6 thoughts on “BOM Radar and Oz Weather in Kodi (Media Player)

  • December 2, 2018 at 3:30 pm
    Permalink

    Hi – do you provide support for installing as per this article?
    The issue I have is that I cannot write to the /usr folder using either WinSCP or putty

    Can write to /storage

    Libreelec 8.2.5 and Kodi 8.5

    Regards

  • December 2, 2018 at 3:42 pm
    Permalink

    I am using OSMC for this. If you can’t write to folder maybe it’s a rights issue? Did you try
    sudo su
    To be root account?

    In WinSCP, Advanced-> SCP/Shell-> set the shell to Sudo su

    Unless Libreelec isn’t ‘linux’ it *should* work.

    I did have problems getting the crontab working as a local user and just gave up and configured it in the root user crontab. It’s not my addon – I just got annoyed every month I had to copy the BOM skin files back as they had been overwritten by an update. This fixes the problem. (although I need to restart Kodi/OSMC if I see the skin is wrong to reload it)

    • December 6, 2018 at 8:12 pm
      Permalink

      Thanks Dave – not much joy unfortunately . I will head over to the forum and seek guidance there.

      Thanks once again

    • December 7, 2018 at 12:24 pm
      Permalink

      Hi Dave
      after figuring out that a .kodi folder is hidden as well and enabling on WinSCP alls is well.

      Thanks again for your useful documentation

      • December 7, 2018 at 12:43 pm
        Permalink

        Ah yeah…. Great you worked it out.

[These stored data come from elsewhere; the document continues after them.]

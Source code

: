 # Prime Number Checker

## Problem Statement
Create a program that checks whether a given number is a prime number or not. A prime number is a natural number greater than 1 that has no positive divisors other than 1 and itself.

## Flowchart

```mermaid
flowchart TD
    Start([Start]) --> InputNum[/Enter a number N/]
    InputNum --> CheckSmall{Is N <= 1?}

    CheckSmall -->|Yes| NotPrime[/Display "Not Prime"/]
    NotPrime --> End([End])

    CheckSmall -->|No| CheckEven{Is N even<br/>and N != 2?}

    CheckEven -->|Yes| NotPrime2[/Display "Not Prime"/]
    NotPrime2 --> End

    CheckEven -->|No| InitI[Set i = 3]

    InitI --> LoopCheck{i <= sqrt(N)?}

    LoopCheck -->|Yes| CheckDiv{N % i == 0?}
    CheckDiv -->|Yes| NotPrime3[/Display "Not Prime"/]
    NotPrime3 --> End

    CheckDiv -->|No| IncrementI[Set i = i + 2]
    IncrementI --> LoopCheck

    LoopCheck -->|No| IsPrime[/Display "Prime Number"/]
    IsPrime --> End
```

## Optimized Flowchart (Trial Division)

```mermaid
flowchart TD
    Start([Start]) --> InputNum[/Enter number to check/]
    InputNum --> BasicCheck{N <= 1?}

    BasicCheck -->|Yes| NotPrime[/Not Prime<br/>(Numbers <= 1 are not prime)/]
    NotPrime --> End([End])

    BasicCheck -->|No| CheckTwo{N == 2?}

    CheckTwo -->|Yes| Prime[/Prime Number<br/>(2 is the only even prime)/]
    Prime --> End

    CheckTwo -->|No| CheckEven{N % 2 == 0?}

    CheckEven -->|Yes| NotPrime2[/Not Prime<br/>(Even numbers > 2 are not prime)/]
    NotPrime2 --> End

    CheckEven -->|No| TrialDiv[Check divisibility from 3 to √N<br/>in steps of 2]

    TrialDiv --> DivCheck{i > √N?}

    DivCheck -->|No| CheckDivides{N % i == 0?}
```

  • May 15, 2020 at 1:25 pm
    Permalink

    Just a note.
    On my OSMC that reload skin command causes Kodi to not come out of sleep mode – the screensaver can’t be turned off and the screen remains dimmed until you restart Kodi.
    This seems to be a common problem but doesn’t affect everyone.
    To fix this I used the kep map to map the restart app command to a button on my Logitech Harmony remote.